| Task |
Find how many lines in the material hold the word "impose", then state that number and nothing more.

| Information shown |
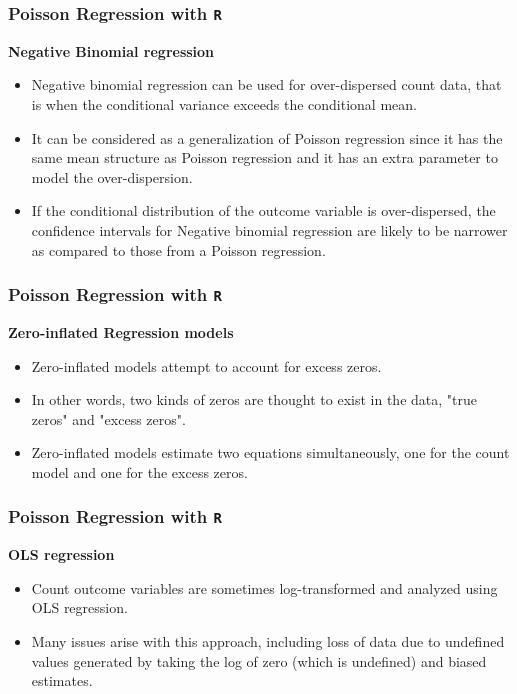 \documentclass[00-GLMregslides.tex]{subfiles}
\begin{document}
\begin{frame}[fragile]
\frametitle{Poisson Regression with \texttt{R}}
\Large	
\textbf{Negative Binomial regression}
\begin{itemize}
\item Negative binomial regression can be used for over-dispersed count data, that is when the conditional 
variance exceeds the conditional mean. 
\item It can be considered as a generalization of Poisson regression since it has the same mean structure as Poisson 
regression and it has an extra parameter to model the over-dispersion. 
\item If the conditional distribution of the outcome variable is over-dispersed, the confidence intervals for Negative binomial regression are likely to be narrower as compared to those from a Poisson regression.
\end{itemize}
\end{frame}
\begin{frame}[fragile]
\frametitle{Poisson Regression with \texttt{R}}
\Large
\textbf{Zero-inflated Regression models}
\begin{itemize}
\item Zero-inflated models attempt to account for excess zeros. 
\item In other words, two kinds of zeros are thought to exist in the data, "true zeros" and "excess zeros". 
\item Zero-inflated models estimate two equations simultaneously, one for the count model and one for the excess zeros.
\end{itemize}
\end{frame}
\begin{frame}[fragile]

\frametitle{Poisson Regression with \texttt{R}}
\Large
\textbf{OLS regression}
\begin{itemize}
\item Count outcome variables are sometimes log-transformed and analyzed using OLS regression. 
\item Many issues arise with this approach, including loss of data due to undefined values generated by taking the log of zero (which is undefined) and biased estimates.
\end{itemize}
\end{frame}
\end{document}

* * *

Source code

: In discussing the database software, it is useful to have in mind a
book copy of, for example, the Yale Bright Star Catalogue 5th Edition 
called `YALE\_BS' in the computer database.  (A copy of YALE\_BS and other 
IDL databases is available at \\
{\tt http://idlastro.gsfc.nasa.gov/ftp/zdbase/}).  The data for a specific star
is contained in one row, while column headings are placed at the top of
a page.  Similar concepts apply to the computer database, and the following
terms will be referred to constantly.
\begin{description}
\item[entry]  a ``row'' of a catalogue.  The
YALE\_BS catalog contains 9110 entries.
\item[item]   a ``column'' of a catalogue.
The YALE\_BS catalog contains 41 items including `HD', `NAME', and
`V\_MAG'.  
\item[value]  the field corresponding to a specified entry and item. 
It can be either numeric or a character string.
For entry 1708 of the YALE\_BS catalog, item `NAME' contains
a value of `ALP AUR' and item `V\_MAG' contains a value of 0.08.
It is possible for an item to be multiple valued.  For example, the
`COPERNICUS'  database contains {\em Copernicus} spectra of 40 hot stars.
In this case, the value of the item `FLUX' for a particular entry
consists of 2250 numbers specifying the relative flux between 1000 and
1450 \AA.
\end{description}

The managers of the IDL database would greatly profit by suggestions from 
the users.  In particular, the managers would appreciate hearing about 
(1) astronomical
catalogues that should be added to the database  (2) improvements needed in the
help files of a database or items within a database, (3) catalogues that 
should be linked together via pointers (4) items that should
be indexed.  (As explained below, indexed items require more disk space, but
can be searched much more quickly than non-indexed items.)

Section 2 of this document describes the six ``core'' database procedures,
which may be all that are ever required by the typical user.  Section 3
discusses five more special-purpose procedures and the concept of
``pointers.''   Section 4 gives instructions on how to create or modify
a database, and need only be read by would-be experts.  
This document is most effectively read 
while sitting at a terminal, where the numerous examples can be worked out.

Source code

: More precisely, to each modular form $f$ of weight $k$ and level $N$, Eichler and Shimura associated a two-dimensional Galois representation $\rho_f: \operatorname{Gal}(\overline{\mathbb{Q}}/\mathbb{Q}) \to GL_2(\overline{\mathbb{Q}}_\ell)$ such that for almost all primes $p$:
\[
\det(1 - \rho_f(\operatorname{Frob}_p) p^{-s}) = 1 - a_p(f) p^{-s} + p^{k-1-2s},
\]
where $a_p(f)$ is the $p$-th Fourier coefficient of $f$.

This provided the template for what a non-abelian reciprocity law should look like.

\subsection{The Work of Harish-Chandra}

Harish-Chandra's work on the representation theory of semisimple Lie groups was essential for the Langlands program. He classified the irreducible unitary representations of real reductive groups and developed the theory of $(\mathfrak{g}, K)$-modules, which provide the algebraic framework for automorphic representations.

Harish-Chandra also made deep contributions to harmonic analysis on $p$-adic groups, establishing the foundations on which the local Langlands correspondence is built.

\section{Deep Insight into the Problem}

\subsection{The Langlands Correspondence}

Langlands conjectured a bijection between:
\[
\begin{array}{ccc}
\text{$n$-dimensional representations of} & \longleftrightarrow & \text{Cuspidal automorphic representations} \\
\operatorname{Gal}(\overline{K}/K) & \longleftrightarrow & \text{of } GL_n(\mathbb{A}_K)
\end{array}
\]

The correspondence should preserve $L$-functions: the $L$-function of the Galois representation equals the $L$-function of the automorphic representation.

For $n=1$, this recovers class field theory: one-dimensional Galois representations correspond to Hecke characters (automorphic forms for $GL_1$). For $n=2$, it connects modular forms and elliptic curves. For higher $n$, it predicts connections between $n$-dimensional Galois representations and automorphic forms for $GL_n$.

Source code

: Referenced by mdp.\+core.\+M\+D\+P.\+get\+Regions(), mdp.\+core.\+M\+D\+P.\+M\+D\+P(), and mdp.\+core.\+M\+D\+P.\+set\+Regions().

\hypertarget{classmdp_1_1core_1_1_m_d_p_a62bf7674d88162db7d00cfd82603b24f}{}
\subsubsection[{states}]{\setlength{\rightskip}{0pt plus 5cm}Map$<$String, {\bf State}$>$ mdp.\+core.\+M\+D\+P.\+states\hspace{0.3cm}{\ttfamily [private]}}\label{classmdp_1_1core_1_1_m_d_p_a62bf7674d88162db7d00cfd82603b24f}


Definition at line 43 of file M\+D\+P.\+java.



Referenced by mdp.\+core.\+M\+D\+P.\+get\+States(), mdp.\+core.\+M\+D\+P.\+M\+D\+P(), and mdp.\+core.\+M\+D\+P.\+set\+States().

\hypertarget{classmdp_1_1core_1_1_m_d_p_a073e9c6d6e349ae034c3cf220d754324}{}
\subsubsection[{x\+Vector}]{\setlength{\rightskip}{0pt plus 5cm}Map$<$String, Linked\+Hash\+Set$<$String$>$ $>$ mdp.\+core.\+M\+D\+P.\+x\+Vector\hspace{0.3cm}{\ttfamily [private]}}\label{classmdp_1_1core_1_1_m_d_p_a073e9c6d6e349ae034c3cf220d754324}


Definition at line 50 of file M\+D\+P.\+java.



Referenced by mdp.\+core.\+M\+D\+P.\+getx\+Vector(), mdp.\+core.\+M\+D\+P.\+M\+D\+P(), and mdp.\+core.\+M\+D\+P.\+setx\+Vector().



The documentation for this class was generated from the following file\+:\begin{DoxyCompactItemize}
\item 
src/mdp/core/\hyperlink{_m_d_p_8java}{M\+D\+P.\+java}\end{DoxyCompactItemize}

--

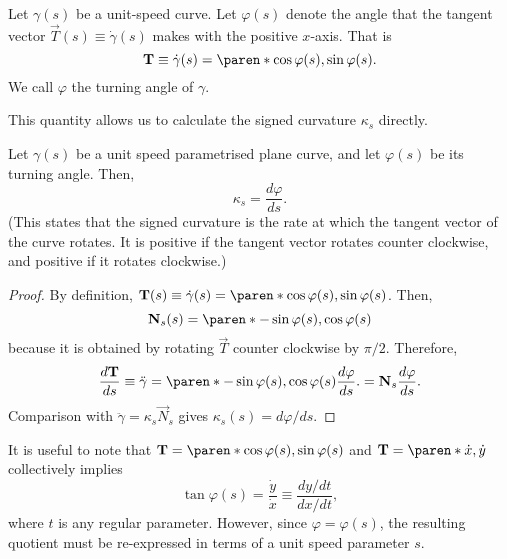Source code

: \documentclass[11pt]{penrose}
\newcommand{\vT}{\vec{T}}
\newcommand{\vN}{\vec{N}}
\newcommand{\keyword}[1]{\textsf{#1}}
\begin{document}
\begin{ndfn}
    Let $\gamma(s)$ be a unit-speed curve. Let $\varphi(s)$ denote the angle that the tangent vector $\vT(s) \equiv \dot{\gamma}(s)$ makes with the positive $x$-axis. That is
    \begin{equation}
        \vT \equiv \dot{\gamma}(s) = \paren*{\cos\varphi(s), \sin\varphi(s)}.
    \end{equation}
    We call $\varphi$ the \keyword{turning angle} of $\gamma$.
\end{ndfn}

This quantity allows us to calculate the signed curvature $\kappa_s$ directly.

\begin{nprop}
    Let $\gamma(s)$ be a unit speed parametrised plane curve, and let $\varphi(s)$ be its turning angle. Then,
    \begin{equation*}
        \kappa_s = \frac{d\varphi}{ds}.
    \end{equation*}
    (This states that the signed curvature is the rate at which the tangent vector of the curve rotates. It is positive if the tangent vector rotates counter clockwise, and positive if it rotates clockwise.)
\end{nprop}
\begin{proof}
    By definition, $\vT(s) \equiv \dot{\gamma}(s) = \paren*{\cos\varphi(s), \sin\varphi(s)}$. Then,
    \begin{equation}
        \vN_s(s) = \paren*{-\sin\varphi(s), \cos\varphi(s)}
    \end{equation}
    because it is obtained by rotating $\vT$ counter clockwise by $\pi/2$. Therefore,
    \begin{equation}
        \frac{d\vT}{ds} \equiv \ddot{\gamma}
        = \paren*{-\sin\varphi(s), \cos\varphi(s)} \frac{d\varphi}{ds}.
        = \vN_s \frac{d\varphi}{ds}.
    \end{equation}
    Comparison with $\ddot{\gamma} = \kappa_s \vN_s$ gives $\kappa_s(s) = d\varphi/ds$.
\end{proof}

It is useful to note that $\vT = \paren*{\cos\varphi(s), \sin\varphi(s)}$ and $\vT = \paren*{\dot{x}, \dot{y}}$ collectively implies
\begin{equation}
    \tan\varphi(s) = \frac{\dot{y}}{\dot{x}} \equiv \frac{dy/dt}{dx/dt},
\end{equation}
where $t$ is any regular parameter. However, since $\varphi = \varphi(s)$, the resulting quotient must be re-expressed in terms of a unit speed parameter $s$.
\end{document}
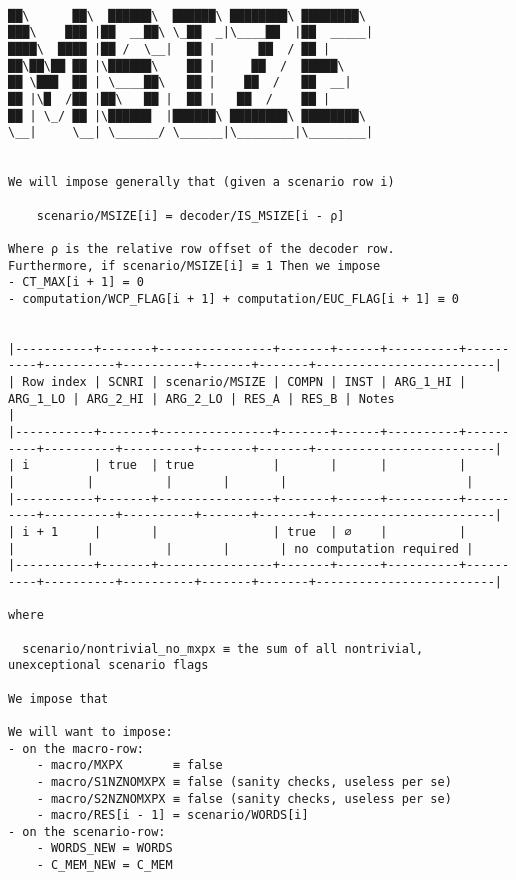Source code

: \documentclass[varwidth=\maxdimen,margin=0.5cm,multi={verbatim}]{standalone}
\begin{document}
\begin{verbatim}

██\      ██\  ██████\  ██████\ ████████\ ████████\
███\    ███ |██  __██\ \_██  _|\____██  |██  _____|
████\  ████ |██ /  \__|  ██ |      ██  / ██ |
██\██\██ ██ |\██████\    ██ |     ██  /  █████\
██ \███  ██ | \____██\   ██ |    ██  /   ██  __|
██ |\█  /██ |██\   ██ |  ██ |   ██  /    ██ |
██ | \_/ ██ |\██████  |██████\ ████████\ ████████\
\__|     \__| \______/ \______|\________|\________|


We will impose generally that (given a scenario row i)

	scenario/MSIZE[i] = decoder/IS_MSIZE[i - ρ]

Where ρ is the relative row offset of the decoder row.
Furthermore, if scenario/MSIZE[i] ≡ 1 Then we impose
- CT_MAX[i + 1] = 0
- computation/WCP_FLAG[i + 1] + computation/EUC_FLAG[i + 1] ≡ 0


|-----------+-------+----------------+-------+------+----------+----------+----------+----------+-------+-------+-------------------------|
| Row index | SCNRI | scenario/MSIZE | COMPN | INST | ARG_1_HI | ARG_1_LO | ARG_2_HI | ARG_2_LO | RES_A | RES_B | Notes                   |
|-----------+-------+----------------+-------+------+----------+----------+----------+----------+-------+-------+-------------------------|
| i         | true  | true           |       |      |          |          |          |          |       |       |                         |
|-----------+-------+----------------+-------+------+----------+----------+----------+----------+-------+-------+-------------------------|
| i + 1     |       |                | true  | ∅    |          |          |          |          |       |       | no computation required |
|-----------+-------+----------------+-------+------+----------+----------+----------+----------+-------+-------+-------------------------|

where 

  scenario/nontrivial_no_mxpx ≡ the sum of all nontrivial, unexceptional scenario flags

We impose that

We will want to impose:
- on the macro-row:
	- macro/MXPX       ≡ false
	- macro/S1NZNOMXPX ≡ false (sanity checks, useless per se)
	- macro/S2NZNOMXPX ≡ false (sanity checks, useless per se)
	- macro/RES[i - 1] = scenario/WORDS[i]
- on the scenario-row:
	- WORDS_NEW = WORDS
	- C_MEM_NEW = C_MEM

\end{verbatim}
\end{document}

| Task output |
4